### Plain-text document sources

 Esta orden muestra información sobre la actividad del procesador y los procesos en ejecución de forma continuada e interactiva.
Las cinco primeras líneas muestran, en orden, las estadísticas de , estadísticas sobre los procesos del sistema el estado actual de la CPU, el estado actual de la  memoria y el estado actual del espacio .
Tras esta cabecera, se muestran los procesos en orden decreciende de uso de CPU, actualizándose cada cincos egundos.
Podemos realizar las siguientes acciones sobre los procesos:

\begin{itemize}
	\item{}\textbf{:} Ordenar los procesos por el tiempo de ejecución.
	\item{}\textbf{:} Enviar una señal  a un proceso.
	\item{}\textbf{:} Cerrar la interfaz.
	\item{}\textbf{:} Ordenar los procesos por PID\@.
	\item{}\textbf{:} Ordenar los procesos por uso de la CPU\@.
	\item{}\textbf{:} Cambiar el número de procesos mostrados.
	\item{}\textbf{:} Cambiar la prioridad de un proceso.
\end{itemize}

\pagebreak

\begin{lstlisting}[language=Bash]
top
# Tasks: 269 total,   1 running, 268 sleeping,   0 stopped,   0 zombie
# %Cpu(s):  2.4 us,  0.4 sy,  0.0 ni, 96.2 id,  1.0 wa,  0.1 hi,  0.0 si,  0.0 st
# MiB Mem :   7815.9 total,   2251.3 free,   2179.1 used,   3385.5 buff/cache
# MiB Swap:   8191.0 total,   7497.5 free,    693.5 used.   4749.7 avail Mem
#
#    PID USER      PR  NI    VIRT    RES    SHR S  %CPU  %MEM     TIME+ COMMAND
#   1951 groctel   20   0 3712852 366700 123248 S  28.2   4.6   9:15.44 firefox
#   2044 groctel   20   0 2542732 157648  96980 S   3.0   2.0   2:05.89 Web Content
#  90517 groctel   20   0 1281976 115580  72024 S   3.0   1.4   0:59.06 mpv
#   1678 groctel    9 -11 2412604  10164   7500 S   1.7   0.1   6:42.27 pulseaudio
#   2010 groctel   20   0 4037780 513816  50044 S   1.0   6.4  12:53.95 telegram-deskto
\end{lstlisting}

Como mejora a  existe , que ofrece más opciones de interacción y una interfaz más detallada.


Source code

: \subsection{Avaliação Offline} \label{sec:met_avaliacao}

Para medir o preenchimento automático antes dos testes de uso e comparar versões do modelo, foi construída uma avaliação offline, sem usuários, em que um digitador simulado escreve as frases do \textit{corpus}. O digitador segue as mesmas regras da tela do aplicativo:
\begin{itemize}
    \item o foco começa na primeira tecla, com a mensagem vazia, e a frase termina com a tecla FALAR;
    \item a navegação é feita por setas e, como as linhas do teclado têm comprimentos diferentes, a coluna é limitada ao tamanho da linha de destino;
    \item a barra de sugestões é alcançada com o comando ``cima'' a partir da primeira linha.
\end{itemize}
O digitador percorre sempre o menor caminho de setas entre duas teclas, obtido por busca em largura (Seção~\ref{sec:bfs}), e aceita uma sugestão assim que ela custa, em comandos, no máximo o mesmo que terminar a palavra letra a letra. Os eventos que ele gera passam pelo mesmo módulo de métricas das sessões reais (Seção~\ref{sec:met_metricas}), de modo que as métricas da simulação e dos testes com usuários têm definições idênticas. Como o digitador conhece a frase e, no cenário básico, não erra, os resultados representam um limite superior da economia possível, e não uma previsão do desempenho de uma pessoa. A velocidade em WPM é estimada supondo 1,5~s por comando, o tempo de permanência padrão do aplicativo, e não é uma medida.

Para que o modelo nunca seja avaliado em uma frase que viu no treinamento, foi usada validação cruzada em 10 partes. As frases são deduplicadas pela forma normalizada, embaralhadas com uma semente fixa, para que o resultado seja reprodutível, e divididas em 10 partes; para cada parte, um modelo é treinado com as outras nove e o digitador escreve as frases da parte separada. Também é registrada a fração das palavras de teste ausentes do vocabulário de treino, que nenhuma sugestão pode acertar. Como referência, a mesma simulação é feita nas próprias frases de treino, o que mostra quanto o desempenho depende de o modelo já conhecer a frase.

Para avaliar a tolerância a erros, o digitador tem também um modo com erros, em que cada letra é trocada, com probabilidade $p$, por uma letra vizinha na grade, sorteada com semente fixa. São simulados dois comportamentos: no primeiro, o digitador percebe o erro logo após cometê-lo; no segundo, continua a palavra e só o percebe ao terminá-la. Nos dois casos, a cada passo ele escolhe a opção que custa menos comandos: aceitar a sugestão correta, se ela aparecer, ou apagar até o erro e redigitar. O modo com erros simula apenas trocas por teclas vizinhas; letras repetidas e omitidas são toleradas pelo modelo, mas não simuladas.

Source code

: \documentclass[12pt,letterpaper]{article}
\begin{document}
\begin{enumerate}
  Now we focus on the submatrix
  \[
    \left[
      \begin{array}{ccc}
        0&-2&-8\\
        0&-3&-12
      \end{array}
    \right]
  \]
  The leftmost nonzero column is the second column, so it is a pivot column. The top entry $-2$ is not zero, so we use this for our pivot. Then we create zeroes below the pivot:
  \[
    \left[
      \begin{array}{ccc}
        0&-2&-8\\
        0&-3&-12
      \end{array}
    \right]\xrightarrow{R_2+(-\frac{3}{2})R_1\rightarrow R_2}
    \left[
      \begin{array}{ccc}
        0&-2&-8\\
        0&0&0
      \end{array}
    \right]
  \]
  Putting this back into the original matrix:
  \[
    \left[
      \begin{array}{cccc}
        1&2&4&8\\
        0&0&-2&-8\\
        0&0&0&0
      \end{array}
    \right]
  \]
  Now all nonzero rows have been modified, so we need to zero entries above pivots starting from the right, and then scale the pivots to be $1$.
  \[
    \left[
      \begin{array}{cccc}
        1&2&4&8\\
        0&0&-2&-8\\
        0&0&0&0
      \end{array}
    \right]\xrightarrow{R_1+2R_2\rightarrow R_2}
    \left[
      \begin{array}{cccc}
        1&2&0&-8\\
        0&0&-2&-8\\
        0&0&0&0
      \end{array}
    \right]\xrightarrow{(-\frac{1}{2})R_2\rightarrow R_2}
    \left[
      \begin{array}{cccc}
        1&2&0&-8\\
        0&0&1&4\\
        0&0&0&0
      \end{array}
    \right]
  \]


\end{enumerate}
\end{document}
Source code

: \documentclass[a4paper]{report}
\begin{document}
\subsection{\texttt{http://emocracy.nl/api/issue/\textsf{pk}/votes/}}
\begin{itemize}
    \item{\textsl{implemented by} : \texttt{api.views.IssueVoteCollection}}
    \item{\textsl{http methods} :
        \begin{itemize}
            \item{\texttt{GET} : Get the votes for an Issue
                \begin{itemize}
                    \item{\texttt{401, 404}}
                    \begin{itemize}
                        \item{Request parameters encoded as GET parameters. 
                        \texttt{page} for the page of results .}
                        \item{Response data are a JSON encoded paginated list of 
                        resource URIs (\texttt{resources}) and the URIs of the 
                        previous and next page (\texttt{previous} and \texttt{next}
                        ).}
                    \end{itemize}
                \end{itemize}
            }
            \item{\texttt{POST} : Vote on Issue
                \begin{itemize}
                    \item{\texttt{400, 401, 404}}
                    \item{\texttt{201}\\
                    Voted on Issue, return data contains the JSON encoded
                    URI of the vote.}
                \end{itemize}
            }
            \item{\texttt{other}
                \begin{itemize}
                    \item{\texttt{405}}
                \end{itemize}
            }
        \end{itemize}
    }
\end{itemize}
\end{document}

* * *

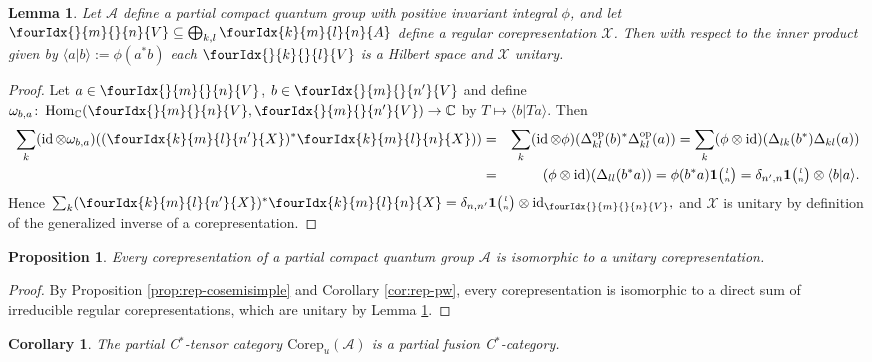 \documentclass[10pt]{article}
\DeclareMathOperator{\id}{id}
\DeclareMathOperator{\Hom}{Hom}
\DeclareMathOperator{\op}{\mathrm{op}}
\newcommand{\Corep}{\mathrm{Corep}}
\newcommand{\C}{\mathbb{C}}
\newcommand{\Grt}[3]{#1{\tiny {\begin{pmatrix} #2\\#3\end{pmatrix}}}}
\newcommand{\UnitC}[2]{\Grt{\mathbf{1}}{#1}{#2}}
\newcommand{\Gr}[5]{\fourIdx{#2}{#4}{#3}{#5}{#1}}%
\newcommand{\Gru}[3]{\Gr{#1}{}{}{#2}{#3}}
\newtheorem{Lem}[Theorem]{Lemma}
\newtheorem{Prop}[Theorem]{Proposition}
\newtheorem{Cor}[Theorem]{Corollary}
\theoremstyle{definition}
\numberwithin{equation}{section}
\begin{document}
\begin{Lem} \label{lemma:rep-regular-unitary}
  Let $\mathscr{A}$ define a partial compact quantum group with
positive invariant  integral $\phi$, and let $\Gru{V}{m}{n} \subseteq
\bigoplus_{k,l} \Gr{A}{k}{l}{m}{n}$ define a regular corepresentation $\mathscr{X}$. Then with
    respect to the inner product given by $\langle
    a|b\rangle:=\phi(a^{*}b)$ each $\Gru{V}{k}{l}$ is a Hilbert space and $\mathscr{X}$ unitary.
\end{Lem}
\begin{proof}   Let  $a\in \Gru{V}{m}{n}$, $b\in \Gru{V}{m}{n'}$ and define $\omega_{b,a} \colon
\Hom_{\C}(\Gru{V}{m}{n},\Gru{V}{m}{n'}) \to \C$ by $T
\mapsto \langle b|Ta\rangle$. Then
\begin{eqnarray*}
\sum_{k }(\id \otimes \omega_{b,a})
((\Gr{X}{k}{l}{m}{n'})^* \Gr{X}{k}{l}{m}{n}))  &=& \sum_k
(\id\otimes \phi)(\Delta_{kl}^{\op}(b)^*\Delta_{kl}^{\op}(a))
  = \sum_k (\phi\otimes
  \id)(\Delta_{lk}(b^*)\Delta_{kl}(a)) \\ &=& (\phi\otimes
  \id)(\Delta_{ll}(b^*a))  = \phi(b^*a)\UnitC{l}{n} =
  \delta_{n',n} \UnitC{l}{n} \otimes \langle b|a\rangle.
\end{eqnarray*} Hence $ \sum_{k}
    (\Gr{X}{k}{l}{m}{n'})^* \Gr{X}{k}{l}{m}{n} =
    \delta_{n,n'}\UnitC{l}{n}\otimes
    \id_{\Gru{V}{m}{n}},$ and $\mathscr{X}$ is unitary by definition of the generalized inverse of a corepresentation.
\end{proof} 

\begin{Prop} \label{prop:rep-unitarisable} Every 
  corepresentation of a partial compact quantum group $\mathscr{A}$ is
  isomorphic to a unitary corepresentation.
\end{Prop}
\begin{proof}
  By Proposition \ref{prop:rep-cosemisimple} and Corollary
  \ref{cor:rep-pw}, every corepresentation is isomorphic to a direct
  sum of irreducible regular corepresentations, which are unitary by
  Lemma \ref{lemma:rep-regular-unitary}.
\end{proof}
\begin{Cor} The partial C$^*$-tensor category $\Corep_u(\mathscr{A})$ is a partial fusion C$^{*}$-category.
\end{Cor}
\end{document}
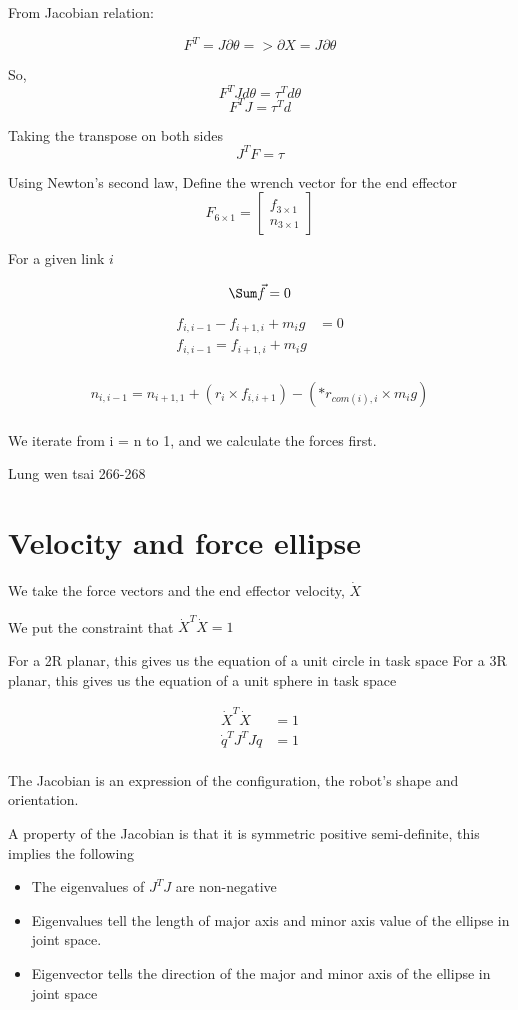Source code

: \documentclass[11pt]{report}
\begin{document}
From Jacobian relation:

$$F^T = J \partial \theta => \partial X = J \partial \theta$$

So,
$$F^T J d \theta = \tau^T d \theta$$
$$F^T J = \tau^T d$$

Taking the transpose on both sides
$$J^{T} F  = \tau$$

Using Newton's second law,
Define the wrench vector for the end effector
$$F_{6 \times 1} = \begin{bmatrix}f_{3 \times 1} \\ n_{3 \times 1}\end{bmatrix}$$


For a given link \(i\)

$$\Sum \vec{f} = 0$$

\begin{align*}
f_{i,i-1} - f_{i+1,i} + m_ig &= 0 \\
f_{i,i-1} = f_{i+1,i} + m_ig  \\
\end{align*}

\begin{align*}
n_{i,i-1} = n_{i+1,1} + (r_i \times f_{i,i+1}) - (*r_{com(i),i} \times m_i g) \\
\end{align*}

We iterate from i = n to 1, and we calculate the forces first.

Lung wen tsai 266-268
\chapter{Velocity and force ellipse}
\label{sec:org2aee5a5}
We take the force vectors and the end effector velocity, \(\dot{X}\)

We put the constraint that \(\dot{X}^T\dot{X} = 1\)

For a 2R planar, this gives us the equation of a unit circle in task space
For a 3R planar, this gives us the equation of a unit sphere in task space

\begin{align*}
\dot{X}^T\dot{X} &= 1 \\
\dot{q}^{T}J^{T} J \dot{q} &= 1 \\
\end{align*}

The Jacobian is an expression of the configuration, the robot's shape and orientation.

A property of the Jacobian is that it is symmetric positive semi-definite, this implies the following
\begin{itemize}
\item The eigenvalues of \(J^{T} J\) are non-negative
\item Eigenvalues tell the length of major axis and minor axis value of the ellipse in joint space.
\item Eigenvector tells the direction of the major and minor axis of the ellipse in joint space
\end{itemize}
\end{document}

==

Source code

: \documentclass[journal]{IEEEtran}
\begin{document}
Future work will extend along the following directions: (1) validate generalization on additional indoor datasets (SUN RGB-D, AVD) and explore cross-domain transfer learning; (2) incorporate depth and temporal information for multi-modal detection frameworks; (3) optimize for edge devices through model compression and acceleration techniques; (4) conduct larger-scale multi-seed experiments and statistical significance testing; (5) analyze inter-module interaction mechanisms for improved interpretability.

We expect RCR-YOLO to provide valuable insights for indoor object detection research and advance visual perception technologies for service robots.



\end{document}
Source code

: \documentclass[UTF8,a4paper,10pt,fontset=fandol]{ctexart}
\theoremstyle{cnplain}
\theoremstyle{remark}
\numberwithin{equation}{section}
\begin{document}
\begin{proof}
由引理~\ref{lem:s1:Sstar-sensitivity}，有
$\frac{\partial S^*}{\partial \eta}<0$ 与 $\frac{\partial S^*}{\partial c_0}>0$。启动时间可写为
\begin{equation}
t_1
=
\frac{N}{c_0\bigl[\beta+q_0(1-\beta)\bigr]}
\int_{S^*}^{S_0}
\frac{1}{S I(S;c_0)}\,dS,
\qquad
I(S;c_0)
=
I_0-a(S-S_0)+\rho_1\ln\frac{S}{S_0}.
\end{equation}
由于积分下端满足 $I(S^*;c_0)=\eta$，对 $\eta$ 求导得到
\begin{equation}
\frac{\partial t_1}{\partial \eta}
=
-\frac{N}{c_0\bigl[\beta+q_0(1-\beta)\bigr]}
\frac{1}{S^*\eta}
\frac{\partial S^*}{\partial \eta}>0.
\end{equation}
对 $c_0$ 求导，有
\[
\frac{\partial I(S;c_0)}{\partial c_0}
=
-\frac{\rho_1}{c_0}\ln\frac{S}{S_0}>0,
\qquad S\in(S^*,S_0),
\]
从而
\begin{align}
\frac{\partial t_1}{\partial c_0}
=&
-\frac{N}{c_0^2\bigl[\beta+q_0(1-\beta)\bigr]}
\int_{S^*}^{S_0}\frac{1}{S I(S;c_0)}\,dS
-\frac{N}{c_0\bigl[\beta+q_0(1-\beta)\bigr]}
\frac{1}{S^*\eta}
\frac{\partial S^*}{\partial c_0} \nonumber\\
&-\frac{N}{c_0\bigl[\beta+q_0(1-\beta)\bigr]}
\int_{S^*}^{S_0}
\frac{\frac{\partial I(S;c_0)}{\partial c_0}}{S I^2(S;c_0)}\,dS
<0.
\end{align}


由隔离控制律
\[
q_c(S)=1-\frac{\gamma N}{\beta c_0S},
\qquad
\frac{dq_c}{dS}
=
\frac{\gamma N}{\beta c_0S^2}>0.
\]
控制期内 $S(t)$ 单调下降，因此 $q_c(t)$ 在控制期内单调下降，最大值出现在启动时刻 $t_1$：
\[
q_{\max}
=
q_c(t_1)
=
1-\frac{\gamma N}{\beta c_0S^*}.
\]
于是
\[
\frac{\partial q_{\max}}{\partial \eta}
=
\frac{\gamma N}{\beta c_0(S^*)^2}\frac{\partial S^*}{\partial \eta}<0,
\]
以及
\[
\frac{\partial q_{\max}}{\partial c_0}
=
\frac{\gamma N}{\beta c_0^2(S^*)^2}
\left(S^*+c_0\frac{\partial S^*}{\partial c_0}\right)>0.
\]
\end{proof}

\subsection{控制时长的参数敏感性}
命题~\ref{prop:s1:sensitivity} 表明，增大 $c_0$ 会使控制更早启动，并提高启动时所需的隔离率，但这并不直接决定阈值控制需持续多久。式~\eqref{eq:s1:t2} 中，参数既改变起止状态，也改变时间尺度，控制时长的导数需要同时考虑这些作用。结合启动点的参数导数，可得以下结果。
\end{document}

### PROMPT
Which lines above carry the string "positive"? Copy those lines.

### RESPONSE BELOW
positive invariant  integral $\phi$, and let $\Gru{V}{m}{n} \subseteq
A property of the Jacobian is that it is symmetric positive semi-definite, this implies the following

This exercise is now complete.